The doctor may then either refer the person to a neurologist or recommend further testing to confirm their diagnosis and determine how much nerve damage is present. They will then try to determine whether or not to order additional diagnostic tests.
Other tests that could help diagnose femoral neuropathy include:
- Nerve conduction velocity (NCV) tests. NCV tests measure how quickly electrical signals move through nerves.
- Neuromuscular ultrasound. This is a relatively new method that uses ultrasound technology to diagnose and guide treatment for medical conditions that affect nerves and muscles. Ultrasounds use sound waves to create images of the body’s internal structures. Doctors can use ultrasounds to identify any abnormalities in the nerve’s shape.
- Electromyography (EMG). EMG records the electrical activity of muscles.
- MRI scan. An MRI scan uses magnetic fields to generate images of the body’s internal structures.
- CT scan. A CT scan combines X-ray and computer technology to produce images of different bodily structures.
Treatment for femoral neuropathy varies depending on the cause and extent of the nerve damage. Treatment aims to address the underlying cause of the nerve damage and to relieve symptoms.
If pressure on the nerve is causing neuropathy, treatment will focus on reducing pressure on the nerve. Sometimes, femoral neuropathy resolves on its own without treatment.
Some treatments of femoral neuropathy include:
A doctor may prescribe corticosteroids to reduce inflammation and swelling. Over-the-counter or prescription pain medications can help relieve painful and uncomfortable symptoms.
In some cases, a healthcare provider might recommend a nerve block to reduce femoral neuropathy pain. A nerve block is a local anesthetic that interrupts, or “turns off,” the pain signals that travel along a certain nerve.
If a growth or tumor is blocking the femoral nerve, a doctor might recommend surgery to remove it.
Another surgical procedure called femoral decompression focuses on reducing pressure on the femoral nerve and improving blood flow to the upper thigh.
In some cases, making lifestyle changes can reduce the symptoms of femoral neuropathy.
Lifestyle changes can include:
- avoiding tight clothing
- avoiding activities that can put pressure on the femoral nerve for extended periods of time, such as sitting
- losing weight if diabetes or excess weight contribute to the nerve damage
Physical therapy exercises aim to improve mobility and maintain muscle strength during the recovery processes.

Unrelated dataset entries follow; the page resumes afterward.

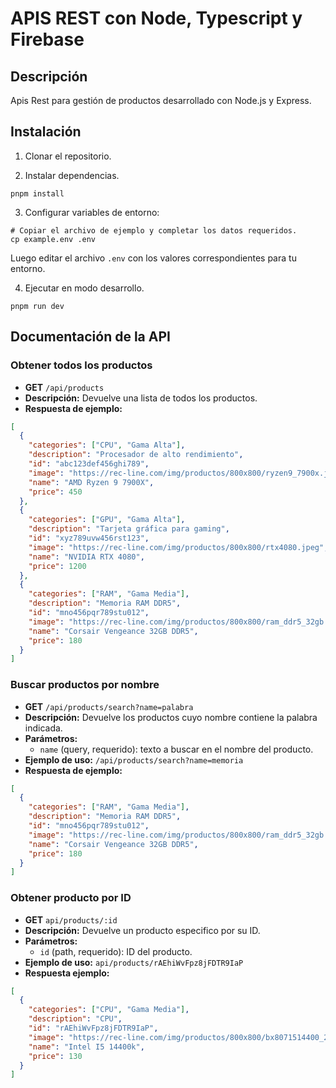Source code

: # APIS REST con Node, Typescript y Firebase

## Descripción

Apis Rest para gestión de productos desarrollado con Node.js y Express.

## Instalación

1. Clonar el repositorio.

2. Instalar dependencias.

```shell
pnpm install
```

3. Configurar variables de entorno:

```shell
# Copiar el archivo de ejemplo y completar los datos requeridos.
cp example.env .env
```

Luego editar el archivo `.env` con los valores correspondientes para tu entorno.

4. Ejecutar en modo desarrollo.

```shell
pnpm run dev
```

## Documentación de la API

### Obtener todos los productos

- **GET** `/api/products`
- **Descripción:** Devuelve una lista de todos los productos.
- **Respuesta de ejemplo:**

```json
[
  {
    "categories": ["CPU", "Gama Alta"],
    "description": "Procesador de alto rendimiento",
    "id": "abc123def456ghi789",
    "image": "https://rec-line.com/img/productos/800x800/ryzen9_7900x.jpeg",
    "name": "AMD Ryzen 9 7900X",
    "price": 450
  },
  {
    "categories": ["GPU", "Gama Alta"],
    "description": "Tarjeta gráfica para gaming",
    "id": "xyz789uvw456rst123",
    "image": "https://rec-line.com/img/productos/800x800/rtx4080.jpeg",
    "name": "NVIDIA RTX 4080",
    "price": 1200
  },
  {
    "categories": ["RAM", "Gama Media"],
    "description": "Memoria RAM DDR5",
    "id": "mno456pqr789stu012",
    "image": "https://rec-line.com/img/productos/800x800/ram_ddr5_32gb.jpeg",
    "name": "Corsair Vengeance 32GB DDR5",
    "price": 180
  }
]
```

### Buscar productos por nombre

- **GET** `/api/products/search?name=palabra`
- **Descripción:** Devuelve los productos cuyo nombre contiene la palabra indicada.
- **Parámetros:**
  - `name` (query, requerido): texto a buscar en el nombre del producto.
- **Ejemplo de uso:** `/api/products/search?name=memoria`
- **Respuesta de ejemplo:**

```json
[
  {
    "categories": ["RAM", "Gama Media"],
    "description": "Memoria RAM DDR5",
    "id": "mno456pqr789stu012",
    "image": "https://rec-line.com/img/productos/800x800/ram_ddr5_32gb.jpeg",
    "name": "Corsair Vengeance 32GB DDR5",
    "price": 180
  }
]
```

### Obtener producto por ID

- **GET** `api/products/:id`
- **Descripción:** Devuelve un producto especifico por su ID.
- **Parámetros:**
  - `id` (path, requerido): ID del producto.
- **Ejemplo de uso:** `api/products/rAEhiWvFpz8jFDTR9IaP`
- **Respuesta ejemplo:**

```json
[
  {
    "categories": ["CPU", "Gama Media"],
    "description": "CPU",
    "id": "rAEhiWvFpz8jFDTR9IaP",
    "image": "https://rec-line.com/img/productos/800x800/bx8071514400_2.jpeg",
    "name": "Intel I5 14400k",
    "price": 130
  }
]
```
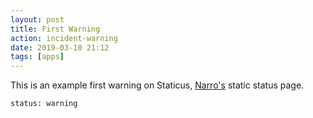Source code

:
 ```yaml
---
layout: post
title: First Warning
action: incident-warning
date: 2019-03-10 21:12
tags: [apps]
---
```


This is an example first warning on Staticus, [Narro's](//narro.co) static status page.

```
status: warning
```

Some common physical therapy exercises that help improve symptoms of femoral neuropathy include:
- hip abduction
- hip rotation
- kneeling hip flexor stretch
Where appropriate, a doctor may recommend that a person wears a knee brace to help them walk and prevent their knees from buckling.
If a person does not receive treatment for femoral neuropathy, it can lead to permanent nerve damage or nerve death.
People with femoral neuropathy are at risk of sustaining injuries to their legs that may go unnoticed due to loss of sensation.
People should speak with their healthcare provider if they experience any symptoms of femoral neuropathy.
Femoral neuropathy can be debilitating, but it is rarely fatal.
A person with femoral neuropathy can make a full recovery as long as a doctor correctly identifies the cause of the nerve damage and the individual receives treatment before the nerve sustains any permanent damage.
Femoral neuropathy is a broad term that refers to any medical condition that causes femoral nerve damage. Common symptoms include numbness, weakness, or paralysis of the legs.
Femoral neuropathy can develop as a result of injuries, surgical procedures involving the hip or abdomen, or as a complication of another medical condition, such as diabetes.
The overall outlook for people who have femoral neuropathy is promising. Most people show signs of improvement within several years of symptom onset.